The data section start

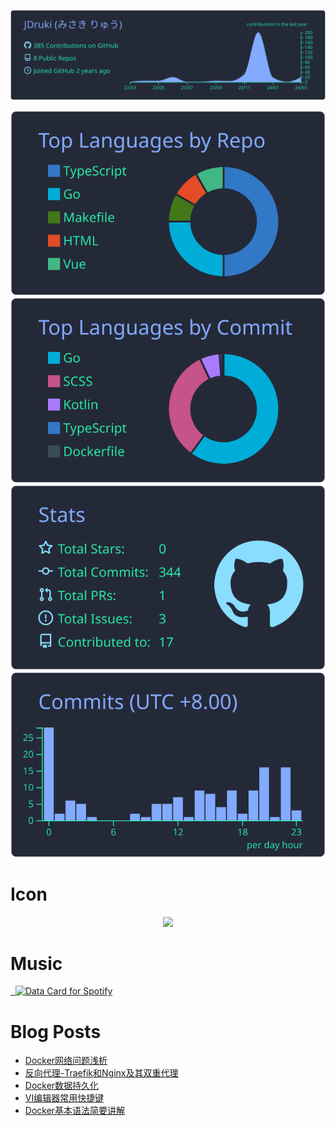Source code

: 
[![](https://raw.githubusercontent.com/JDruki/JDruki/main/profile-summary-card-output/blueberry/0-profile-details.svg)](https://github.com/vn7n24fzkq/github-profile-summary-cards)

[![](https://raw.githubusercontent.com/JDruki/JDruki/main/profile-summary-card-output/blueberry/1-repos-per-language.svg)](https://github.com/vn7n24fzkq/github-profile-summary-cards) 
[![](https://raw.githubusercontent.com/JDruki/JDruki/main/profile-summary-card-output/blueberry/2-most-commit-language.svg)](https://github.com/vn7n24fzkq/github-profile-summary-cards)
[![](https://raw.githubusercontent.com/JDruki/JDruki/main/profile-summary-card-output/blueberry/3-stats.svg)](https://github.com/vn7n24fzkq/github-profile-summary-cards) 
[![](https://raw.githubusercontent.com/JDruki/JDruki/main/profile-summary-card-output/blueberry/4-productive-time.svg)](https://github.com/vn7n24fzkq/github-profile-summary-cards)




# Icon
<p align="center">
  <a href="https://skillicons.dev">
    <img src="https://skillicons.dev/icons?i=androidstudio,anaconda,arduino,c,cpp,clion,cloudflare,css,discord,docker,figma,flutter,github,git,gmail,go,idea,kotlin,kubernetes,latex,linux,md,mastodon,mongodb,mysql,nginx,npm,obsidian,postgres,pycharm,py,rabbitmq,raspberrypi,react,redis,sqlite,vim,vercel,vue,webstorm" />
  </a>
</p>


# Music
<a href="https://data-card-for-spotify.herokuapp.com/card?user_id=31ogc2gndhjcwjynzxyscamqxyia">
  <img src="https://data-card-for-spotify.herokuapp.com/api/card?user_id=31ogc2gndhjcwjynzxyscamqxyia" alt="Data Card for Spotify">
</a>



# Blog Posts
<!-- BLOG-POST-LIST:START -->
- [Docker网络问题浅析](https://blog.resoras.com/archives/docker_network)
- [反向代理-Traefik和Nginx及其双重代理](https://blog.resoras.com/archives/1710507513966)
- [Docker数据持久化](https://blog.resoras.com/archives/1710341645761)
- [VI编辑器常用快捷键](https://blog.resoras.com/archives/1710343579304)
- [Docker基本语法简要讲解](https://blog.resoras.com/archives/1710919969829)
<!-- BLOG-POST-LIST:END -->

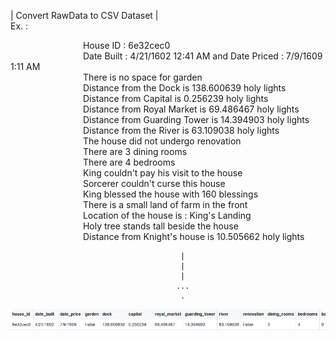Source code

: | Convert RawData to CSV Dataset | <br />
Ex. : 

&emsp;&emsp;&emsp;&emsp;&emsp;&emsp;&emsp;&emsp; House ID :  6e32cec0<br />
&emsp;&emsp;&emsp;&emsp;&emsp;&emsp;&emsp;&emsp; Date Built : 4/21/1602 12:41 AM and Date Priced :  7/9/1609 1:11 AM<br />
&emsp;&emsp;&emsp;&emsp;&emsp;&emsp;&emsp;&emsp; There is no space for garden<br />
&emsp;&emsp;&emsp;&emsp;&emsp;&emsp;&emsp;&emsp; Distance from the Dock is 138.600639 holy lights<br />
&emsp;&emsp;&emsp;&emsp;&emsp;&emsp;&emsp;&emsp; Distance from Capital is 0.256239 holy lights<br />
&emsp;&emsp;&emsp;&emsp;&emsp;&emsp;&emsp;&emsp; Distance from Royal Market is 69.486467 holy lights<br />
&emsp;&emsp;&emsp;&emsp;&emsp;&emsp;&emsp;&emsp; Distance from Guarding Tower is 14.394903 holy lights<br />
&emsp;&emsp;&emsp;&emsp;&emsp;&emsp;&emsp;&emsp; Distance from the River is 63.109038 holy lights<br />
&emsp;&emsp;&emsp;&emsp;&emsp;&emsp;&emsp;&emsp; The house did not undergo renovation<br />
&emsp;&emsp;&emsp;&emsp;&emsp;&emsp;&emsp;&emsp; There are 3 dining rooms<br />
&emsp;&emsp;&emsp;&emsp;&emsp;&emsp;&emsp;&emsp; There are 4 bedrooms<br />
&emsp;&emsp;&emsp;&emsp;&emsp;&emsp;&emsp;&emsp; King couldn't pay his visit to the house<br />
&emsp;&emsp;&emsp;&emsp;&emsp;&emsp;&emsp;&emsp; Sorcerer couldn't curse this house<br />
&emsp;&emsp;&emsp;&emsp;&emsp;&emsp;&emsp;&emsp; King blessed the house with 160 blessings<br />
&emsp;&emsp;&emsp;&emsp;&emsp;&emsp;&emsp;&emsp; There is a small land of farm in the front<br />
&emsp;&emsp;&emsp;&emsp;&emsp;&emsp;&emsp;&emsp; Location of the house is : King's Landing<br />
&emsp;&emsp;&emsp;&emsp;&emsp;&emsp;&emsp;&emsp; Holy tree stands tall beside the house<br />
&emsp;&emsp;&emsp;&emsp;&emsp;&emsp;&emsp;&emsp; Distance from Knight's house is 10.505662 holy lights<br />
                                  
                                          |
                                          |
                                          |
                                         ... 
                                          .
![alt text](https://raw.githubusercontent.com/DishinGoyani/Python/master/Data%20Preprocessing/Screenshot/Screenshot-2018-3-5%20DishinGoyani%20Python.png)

The data section end
The data section start

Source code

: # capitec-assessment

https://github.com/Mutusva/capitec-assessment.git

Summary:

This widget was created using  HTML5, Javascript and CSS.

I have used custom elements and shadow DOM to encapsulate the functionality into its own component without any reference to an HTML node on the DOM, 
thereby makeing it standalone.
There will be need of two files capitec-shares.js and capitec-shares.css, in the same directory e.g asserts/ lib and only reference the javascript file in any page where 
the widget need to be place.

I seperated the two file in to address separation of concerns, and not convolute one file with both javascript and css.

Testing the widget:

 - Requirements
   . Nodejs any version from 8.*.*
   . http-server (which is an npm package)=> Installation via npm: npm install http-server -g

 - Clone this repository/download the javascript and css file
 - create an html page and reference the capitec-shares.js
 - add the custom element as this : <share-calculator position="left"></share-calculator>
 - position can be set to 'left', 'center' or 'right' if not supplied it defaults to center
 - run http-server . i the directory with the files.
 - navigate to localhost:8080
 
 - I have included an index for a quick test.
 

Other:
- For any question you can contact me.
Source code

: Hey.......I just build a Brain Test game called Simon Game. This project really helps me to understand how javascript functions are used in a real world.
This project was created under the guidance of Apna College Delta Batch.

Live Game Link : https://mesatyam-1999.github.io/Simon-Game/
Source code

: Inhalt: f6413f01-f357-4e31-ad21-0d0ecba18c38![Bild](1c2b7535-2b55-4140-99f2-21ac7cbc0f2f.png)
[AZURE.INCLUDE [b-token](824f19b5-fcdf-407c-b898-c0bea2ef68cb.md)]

The data section end

• [Exercise directions]: Return, from the data above, each line in which the string "position" appears.

• [Answer for this exercise]:
 - add the custom element as this : <share-calculator position="left"></share-calculator>
 - position can be set to 'left', 'center' or 'right' if not supplied it defaults to center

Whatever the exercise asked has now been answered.